In one particular aspect, the confocal microscope features a focal-plane scanning element, positioned along the imaging field's optical pathway, which includes an oscillating, motor-driven reflecting or transmitting optical component for spatially varying, in a time- dependent manner, the focal plane of the two-dimensional imaging field. Alternatively, in another aspect, the microscope features a pivoting articulated arm for housing the vertical scanning element and the imaging lens. The arm includes at least one reflective elbow joint configured to receive the two-dimensional imaging field from the vertical scanning element and then deliver the field to the imaging lens. Alternatively, the arm may contain two or more pivoting points. In another aspect, the microscope features both the focal-plane scanning element and the articulated arm.

In preferred embodiments, the focal-plane scanning element is mounted on an oscillating stage configured to translate with an adjustable longitudinal displacement along the optical pathway. Preferably, the focal-plane scanning element (e.g., a lens) is positioned to receive and then transmit a two-dimensional imaging field which includes both horizontal and vertical imaging fields.

The confocal microscope also preferably includes at least one controller which contains a frequency source for selectively varying the magnitudes of the angular rotation and longitudinal displacement of, respectively, the vertical and focal-plane scanning elements; most preferably, these elements are driven by a common frequency source at a frequency of between 25 and 100 Hz. In another embodiment, the vertical scanning element is positioned at a pivot point of the articulated arm, which further includes a focussing lens positioned along the two-dimensional field's optical pathway between the vertical scanning element and the imaging lens. The focussing lens is preferably configured to image the two- dimensional field onto an entrance aperture of the imaging lens so that spatial displacements of the field at the aperture are minimized. The light source of the confocal microscope is preferably a laser which emits radiation in the infrared spectral region, preferably between about 1550 n and 1800 nm, less than 1400 nm, and most preferably at about 1600 nm. The laser, for example, may be a Nd:YAG laser. Alternatively, laser is a semiconductor diode laser. Infrared light is desirable as the radiation deeply penetrates living tissue, and can thus be used to form more complete images.

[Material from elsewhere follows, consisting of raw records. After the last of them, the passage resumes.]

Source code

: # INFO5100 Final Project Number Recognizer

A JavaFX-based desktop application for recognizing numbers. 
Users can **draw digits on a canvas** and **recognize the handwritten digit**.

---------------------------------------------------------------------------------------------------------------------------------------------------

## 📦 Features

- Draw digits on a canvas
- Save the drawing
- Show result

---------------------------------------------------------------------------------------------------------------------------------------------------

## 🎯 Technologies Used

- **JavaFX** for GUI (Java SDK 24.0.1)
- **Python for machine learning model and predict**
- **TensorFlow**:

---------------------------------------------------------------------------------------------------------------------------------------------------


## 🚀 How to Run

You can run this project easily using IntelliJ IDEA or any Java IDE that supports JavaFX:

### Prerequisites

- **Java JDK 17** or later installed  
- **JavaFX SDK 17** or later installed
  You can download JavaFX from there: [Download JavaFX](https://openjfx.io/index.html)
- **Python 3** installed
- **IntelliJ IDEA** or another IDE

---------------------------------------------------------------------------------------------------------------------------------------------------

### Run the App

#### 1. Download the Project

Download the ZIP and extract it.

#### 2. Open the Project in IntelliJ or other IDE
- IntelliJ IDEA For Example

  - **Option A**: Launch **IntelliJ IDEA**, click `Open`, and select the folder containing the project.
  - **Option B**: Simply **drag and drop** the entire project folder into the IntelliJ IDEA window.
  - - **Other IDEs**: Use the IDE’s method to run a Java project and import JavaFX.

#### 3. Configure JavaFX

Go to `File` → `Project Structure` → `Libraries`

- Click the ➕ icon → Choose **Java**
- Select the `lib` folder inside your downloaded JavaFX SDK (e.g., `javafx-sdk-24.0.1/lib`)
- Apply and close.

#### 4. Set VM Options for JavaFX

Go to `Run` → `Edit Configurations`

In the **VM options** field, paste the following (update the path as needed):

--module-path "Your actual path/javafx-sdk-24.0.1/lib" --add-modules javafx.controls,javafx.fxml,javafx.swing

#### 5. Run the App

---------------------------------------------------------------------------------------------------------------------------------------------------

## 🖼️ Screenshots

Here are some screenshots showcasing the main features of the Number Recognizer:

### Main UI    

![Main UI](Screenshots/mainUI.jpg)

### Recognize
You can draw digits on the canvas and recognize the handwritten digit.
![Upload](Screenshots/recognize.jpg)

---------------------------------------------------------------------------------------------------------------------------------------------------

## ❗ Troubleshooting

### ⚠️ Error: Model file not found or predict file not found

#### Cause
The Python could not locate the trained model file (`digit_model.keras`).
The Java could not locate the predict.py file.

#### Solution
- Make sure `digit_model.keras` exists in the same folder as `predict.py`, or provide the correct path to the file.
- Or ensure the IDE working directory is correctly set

In another aspect, the invention provides a method of generating a video-rate, real-time in vivo image of living tissue. The method includes the steps of a) illuminating the tissue with an axially translated optical field which is focussed through a pivoting articulated arm attached to a microscope objective lens; and b) scanning the optical field through the tissue, which, following irradiation, remits light through the lens and arm to a photodetector and a video monitor. Both the photodetector and video monitor are operably linked, and together form a video-rate, real-time in vivo image of the tissue.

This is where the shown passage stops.